Il decreto ministeriale, che ha superato la consultazione europea TRIS, interviene esplicitamente sul processo di omologazione del prototipo, sulla taratura e le verifiche iniziali dei singoli dispositivi, e sulle verifiche periodiche di funzionalità lungo l’intero ciclo di vita degli strumenti. Prevede inoltre il collegamento tra omologazione, qualità del processo produttivo e certificazione ISO 9001 dei fabbricanti, e la possibilità di ispezioni da parte di organismi accreditati.

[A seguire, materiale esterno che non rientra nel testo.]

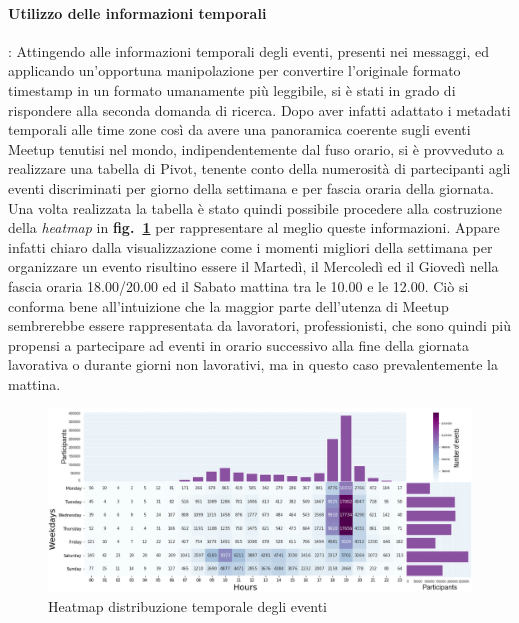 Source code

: \documentclass[fleqn,10pt]{SelfArx} %
\begin{document}
{\paragraph{Utilizzo delle informazioni temporali}:
Attingendo alle informazioni temporali degli eventi, presenti nei messaggi, ed applicando un'opportuna manipolazione per convertire l'originale formato timestamp in un formato umanamente più leggibile, si è stati in grado di rispondere alla seconda domanda di ricerca. 
Dopo aver infatti adattato i metadati temporali alle time zone così da avere una panoramica coerente sugli eventi Meetup tenutisi nel mondo, indipendentemente dal fuso orario, si è provveduto a realizzare una tabella di Pivot, tenente conto della numerosità di partecipanti agli eventi discriminati per giorno della settimana e per fascia oraria della giornata. 
Una volta realizzata la tabella è stato quindi possibile procedere alla costruzione della \textit{heatmap} in \textbf{fig.~\ref{plot_heatmap}} 
per rappresentare al meglio queste informazioni. 
Appare infatti chiaro dalla visualizzazione come i momenti migliori della settimana per organizzare un evento risultino essere il Martedì, il Mercoledì ed il Giovedì nella fascia oraria 18.00/20.00 ed il Sabato mattina tra le 10.00 e le 12.00. 
Ciò si conforma bene all'intuizione che la maggior parte dell'utenza di Meetup sembrerebbe essere rappresentata da lavoratori, professionisti, che sono quindi più propensi a partecipare ad eventi in orario successivo alla fine della giornata lavorativa o durante giorni non lavorativi, ma in questo caso prevalentemente la mattina.
\begin{figure}
\centering
\includegraphics[width = 9.2 cm, height = 5 cm]{heatmap_with_barplot_v3.jpg}
\caption{\label{plot_heatmap} Heatmap distribuzione temporale degli eventi}
\end{figure}
}
\end{document}
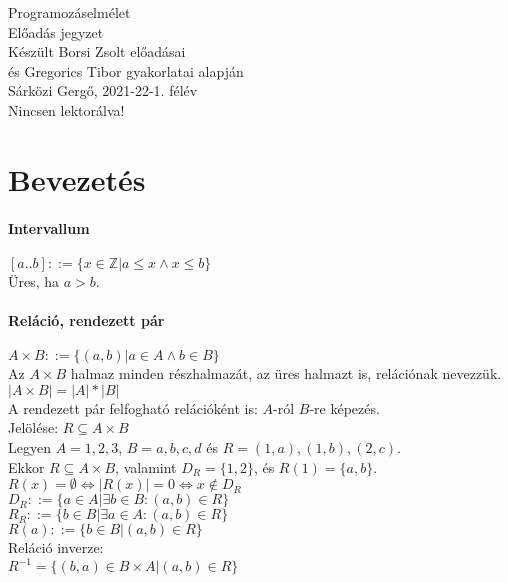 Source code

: \documentclass[12pt,a4paper]{article}
\begin{document}
\begin{center}
	\huge
	Programozáselmélet\\
	\vspace{1mm}
	\LARGE
	Előadás jegyzet\\
	\vspace{5mm}
	\large
	Készült Borsi Zsolt előadásai\\
	és Gregorics Tibor gyakorlatai alapján\\
	\vspace{5mm}
	Sárközi Gergő, 2021-22-1. félév\\
	Nincsen lektorálva!
\end{center}

\tableofcontents

\pagebreak

\section{Bevezetés}

\paragraph{Intervallum} $ [a..b] ::= \{ x \in \mathbb{Z} | a \le x \wedge x \le b \}$ \\
Üres, ha $a > b$.

\paragraph{Reláció, rendezett pár} $ A \times B ::= \{ (a,b) | a \in A \wedge b \in B \} $ \\
Az $A \times B$ halmaz minden részhalmazát, az üres halmazt is, relációnak nevezzük. \\
$ | A \times B | = |A| * |B| $ \\
A rendezett pár felfogható relációként is: $A$-ról $B$-re képezés. \\
Jelölése: $R \subseteq A \times B$ \\
Legyen $A={1,2,3}$, $B={a,b,c,d}$ és $R={(1,a), (1,b), (2,c)}$. \\
Ekkor $R \subseteq A \times B$, valamint $D_R = \{1,2\}$, és $R(1)=\{a,b\}$. \\
$R(x) = \emptyset \Leftrightarrow |R(x)|=0 \Leftrightarrow x \notin D_R $ \\
$D_R ::= \{ a \in A | \exists b \in B: (a,b) \in R \}$ \\
$R_R ::= \{ b \in B | \exists a \in A: (a,b) \in R \}$ \\
$R(a) ::= \{ b \in B | (a,b) \in R \} $ \\
Reláció inverze: \\
$R^{-1} = \{(b,a) \in B \times A | (a,b) \in R\}$
\end{document}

“La disciplina transitoria, che considera omologati i dispositivi già approvati e conformi alle nuove disposizioni, è un passo fondamentale per ridurre il contenzioso sulle multe degli autovelox – aggiunge il presidente Conte – Ci auguriamo che questo decreto ponga fine alle incertezze interpretative, rafforzando la sicurezza stradale e la fiducia dei cittadini nella legittimità dei controlli”.
ANCI Veneto continuerà a monitorare l’applicazione del decreto, auspicando che, se necessario, si possa procedere con una correlata modifica normativa all’art. 142 del Codice della Strada per rendere la disciplina ancora più certa e inattaccabile.